I am asked to find $\frac{d^2y}{dx^2}$, and prove that $\frac{d^2x^2+y^2=a^2}{dx^2}$=$-\frac{a^2}{y^3}$,
This is how I have proceeded:
$2 y \frac{dy}{dx}+2 x=2 a \frac{da}{dx}$ => $\frac{dy}{dx}\to \frac{a \frac{da}{dx}-x}{y}$
$\frac{d^2\left(x^2+y^2=a^2\right)}{dx^2}$= $2 y \frac{d^2y}{dx^2}+2 \left(\frac{dy}{dx}\right)^2+2=2 a \frac{d^2a}{dx^2}+2 \left(\frac{da}{dx}\right)^2$
$\left\{\left\{\frac{d^2y}{dx^2}\to \frac{a \frac{d^2a}{dx^2}+\left(\frac{da}{dx}\right)^2-\left(\frac{dy}{dx}\right)^2-1}{y}\right\}\right\}$
$\left\{\left\{\frac{d^2y}{dx^2}\to \frac{a \frac{d^2a}{dx^2}-\frac{\left(a \frac{da}{dx}-x\right)^2}{y^2}+\left(\frac{da}{dx}\right)^2-1}{y}\right\}\right\}$
Factoring out
$\frac{1}{y}$
Know this is how fare I get:
$\frac{d^2y}{dx^2}\to \frac{-a^2 \left(\frac{da}{dx}\right)^2+a y^2 \frac{d^2a}{dx^2}+y^2 \left(\frac{da}{dx}\right)^2+2 a x \frac{da}{dx}-x^2-y^2}{y^3}$
I see that $-x^2-y^2=-a^2$, but I am not sure how this would help me?

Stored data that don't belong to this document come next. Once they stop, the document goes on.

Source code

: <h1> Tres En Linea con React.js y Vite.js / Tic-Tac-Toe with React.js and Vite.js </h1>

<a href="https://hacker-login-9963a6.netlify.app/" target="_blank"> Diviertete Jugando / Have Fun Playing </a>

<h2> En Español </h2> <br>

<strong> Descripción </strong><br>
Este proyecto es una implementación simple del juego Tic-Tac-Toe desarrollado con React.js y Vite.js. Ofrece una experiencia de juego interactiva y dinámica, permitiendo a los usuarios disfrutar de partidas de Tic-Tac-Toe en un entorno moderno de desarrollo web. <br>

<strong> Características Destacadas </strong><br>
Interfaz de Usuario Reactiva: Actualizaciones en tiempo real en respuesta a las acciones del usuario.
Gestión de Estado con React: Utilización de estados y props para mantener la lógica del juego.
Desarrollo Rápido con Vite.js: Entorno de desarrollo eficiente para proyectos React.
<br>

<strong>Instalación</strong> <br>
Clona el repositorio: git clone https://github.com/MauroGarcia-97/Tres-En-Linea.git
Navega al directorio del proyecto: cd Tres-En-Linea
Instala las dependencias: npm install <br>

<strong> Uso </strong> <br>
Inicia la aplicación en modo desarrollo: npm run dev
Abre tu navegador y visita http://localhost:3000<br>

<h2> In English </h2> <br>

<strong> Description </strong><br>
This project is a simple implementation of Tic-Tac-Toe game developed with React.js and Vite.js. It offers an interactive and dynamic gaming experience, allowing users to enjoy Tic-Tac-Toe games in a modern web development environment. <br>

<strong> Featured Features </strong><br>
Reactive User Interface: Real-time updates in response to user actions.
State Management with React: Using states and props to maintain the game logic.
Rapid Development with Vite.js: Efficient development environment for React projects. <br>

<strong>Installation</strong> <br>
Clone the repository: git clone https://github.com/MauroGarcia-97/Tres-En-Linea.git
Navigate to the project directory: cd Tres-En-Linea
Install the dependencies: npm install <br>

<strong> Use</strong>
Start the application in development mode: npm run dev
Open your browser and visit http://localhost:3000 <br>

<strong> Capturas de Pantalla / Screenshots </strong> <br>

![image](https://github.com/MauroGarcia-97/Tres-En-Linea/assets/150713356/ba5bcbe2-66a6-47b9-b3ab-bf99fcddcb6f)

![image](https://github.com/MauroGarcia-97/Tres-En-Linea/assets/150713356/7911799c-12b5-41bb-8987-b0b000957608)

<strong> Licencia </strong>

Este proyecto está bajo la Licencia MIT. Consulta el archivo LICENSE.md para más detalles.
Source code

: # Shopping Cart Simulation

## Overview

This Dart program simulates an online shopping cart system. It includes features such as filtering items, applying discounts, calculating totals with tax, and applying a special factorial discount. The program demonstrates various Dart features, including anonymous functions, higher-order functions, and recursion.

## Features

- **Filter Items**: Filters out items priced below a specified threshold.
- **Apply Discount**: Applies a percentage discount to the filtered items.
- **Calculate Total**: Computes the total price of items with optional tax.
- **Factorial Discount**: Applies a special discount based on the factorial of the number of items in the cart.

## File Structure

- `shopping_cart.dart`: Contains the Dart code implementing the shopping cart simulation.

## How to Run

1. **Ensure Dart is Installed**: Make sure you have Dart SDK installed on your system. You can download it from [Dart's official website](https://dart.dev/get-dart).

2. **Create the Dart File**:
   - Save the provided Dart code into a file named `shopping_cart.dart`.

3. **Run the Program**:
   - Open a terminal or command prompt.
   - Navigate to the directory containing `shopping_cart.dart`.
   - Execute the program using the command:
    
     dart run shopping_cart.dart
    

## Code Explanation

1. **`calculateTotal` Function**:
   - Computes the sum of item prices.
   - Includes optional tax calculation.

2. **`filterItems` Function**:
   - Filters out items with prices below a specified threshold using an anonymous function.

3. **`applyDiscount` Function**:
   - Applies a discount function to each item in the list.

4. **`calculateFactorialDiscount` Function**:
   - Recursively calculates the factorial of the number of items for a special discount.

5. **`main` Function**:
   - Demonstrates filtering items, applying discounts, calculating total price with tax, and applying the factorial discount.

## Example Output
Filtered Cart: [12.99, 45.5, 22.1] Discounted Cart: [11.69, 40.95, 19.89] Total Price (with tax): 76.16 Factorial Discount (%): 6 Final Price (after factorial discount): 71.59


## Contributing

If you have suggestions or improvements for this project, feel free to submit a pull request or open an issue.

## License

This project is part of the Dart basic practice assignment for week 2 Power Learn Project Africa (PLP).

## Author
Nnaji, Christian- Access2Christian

Could someone please solve this step by step so that I am able to see how to do this?
If $F(x,y)=0$ defines $y$ as a function of $x$ then we know that $$y'=\frac{-F_x}{F_y}$$ Here, we have $x^2+y^2=a^2$ so we can assume that $F(x,y)=x^2+y^2-a^2=0$ and so $$F_x=2x,~~F_y=2y$$ and so $y'=\frac{-x}{y}$. Therefore we get $y'y+x=0$. Take another differentiation from both sides with respect to $x$ we get, $(y')'y+y'(y)'+1=0$ which is equal to $$y''y+y'^2+1=0$$ so $$y''=\frac{-1-y'^2}{y}=\frac{-1-(x^2/y^2)}{y}=\frac{-a^2}{y^3}$$